The Taxpayer Bill of Rights (TABOR) protects Coloradans from the unnecessary expansion of state government by requiring a ballot initiative to raise taxes or expand the state general fund. TABOR requires excess tax revenue be returned to taxpayers unless a vote allows the state to retain the funds. In short, TABOR gives power to the people concerning how their hard-earned money will be spent.
The governor and democrat lawmakers have touted Proposition HH as a property tax cut. While Coloradans could initially see a decrease in property taxes, tax cuts do not come out of thin air, funding must come from somewhere. Along with the tax cuts, Coloradans will receive substantially smaller, or no annual TABOR refunds.
Packaging the proposition as a tax cut is an underhanded tactic to dupe voters into relinquishing TABOR protections. This deceitful move will allow the Colorado General Fund to grow, increase state spending, and inflate the size of our government.
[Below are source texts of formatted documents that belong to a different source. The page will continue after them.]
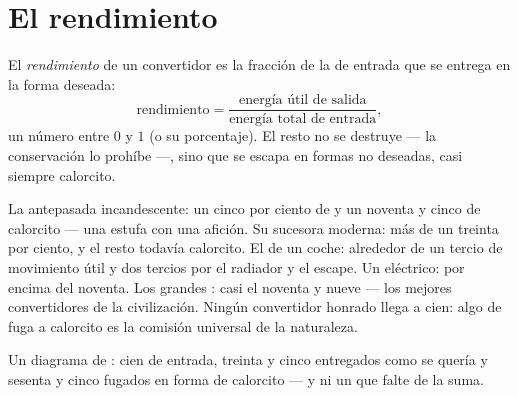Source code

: \section{El rendimiento}

\begin{definition}[Rendimiento]\label{def:g9:energy-conversions:efficiency}
El \emph{rendimiento} de un convertidor es la
fracción de la  de entrada que se entrega en la forma
deseada:
\[
\text{rendimiento} =
\frac{\text{energía útil de salida}}{\text{energía total de entrada}},
\]
un número entre $0$ y $1$ (o su porcentaje). El resto no se destruye
--- la conservación lo prohíbe ---, sino que se escapa en formas no
deseadas, casi siempre calorcito.
\end{definition}

\begin{example}\label{ex:g9:energy-conversions:reportcards}
La  antepasada incandescente: un cinco por ciento de
 y un noventa y cinco de calorcito --- una estufa con una
afición. Su sucesora moderna: más de un treinta por ciento, y el resto
todavía calorcito. El  de un coche: alrededor de un tercio de
movimiento útil y dos tercios por el radiador y el escape. Un
 eléctrico: por encima del noventa. Los grandes
: casi el noventa y nueve --- los mejores convertidores
de la civilización. Ningún convertidor honrado llega a cien: algo de
fuga a calorcito es la comisión universal de la naturaleza.
\end{example}

\begin{omfigure}

{\small Un diagrama de : cien  de
entrada, treinta y cinco entregados como se quería y sesenta y cinco
fugados en forma de calorcito --- y ni un  que falte de la
suma.}
\end{omfigure}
According to the Fiscal Note for Proposition HH, a “Yes” vote on this measure would allow the state to retain, “$166.6 million for FY 2023-24; $358.6 million for FY 2024-25; and larger amounts in subsequent fiscal years through at least FY 2031-32.” The report continues, saying, “the bill is expected to allow the state to retain about $200 million more each year than in the prior year, provided that state revenue meets or exceeds the cap.”
Republican lawmakers have proposed a special session to solve the property tax issue. These requests were ignored by Governor Jared Polis, who believes the issue can wait until the 2024 legislative session. This stall tactic speaks volumes. Polis is unwilling to concede property tax relief without hoarding TABOR refunds in return. If passing Proposition HH was just about reducing property taxes, the issue could have been solved by bills like HB23-1054 Property Valuation, during the 2023 session. The Property Valuation bill was introduced in the House on January 9th, 2023 by Republicans Representative Lisa Frizell and Senator Byron Pelton. The proposed bill would have postponed property reassessment until 2025 and ensure when the reassessment took place, the valuation amount would not increase by more than 5%. This measure would have relieved the amount of property tax Coloradans owed without jeopardizing TABOR refunds. Democrats in the House Finance Committee voted to postpone the bill indefinitely.
Instead, on May 1st, seven days before the end of the 2023 session, democrats introduced SB23-303, the bill putting Proposition HH on the ballot. Bills are supposed to be introduced in the Colorado Legislature by the 17th legislative day in the Senate and the 22nd legislative day in the House. These deadlines ensure that bills undergo substantive debate and receive stakeholder input before they become law. To pass the measure before the end of the 2023 Legislative Session, democrat lawmakers used Rule 14. This sparingly used rule allows the majority party to cut off bill discussion, effectively silencing dissent.
To summarize, Proposition HH is a deceptive measure, hastily pushed through the legislature with little consideration from your elected representatives. This is not the solution to Coloradans property tax issue. It is up to you, as a voter in the great State of Colorado, to protect our rights. A “NO” vote on Proposition HH is a vote to protect Coloradans from giving up our Taxpayer’s Bill of Rights. A “NO” vote protects Coloradans from government expansion.